Healing Word into a full spell is extremely potent in terms of action economy and Healing Word into Cure Wounds significantly increases the pace of healing at lower levels. I wouldn't argue that it's broken but being able to do so is a substantial buff. The other standout is Misty Step into Thunderwave letting a player gain high ground, displace multiple enemies from the high ground, deal damage and bonus fall damage.

Originally Posted by Niara
I've never seen a fair defence of this rule existing put forward that is not better answered by fixing the edge-case situation, rather than punishing all spellcasters everywhere, and why this rule should exist, in defiance of the actual listed part of your turn that it takes up being the only limitation (like literally everything else in 5e).

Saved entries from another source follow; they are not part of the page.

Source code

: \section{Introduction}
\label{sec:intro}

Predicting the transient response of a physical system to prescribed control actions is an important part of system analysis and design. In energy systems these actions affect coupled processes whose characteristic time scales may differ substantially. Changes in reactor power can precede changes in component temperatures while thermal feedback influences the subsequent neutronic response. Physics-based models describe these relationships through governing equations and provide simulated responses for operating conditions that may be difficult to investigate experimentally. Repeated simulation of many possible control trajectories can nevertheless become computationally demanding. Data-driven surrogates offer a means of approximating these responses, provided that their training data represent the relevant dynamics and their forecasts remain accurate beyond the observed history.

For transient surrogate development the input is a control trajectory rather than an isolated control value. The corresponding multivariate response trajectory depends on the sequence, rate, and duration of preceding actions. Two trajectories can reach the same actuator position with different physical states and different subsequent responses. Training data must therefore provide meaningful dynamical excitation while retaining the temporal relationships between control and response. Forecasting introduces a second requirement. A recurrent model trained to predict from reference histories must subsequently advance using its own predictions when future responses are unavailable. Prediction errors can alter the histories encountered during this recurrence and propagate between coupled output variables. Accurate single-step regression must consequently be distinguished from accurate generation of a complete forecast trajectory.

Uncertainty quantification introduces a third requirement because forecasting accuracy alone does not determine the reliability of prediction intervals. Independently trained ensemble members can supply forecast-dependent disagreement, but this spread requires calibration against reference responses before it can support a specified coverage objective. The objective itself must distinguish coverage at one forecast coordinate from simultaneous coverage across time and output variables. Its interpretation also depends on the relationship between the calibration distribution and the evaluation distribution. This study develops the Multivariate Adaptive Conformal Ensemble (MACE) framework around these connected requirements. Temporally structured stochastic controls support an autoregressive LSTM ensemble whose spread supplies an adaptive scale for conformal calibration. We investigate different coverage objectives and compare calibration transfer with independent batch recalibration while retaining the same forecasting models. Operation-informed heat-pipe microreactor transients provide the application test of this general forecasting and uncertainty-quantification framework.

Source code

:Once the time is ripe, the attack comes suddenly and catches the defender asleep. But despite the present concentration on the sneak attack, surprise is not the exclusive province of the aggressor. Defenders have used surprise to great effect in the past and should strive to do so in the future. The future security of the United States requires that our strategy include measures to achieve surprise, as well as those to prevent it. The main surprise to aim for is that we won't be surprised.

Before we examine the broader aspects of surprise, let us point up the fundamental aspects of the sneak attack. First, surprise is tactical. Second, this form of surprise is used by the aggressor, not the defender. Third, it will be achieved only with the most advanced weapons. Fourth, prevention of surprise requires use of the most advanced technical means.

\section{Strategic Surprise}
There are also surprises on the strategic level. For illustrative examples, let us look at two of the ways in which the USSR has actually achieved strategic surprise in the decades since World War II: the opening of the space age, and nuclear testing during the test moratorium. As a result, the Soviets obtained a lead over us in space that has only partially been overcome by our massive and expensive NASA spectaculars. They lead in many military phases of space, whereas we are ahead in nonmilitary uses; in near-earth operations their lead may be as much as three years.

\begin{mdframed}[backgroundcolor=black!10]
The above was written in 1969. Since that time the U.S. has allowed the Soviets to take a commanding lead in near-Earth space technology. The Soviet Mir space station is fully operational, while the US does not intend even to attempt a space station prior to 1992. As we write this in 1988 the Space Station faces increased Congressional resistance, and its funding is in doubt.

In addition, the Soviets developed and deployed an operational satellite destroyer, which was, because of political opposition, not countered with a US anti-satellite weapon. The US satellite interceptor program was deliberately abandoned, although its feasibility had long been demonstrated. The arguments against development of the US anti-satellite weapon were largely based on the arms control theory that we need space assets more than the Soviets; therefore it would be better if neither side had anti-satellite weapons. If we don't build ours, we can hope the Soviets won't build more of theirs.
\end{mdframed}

Bonus action spells for caster classes are generally balanced around the idea that they don't have a zero time cost. If you do set them to have a zero time cost then you need to nerf pretty much all of them because that's a fairly major buff. Any that you don't have to nerf are either edge cases where it doesn't really matter that you can't cast a spell that turn or spells that probably need a buff.

In terms of the specifics you've stated I think there is definitely a case to be made that both reactions in your own turn shouldn't be prevented nor should action surges. But I don't think it makes sense to open the floodgates to high level clerics having a constant stream of additional healing nor Wizards constantly teleporting for little to no cost once they reach a sufficiently high level. To the best of my knowledge those characters are strong enough already and don't need buffs.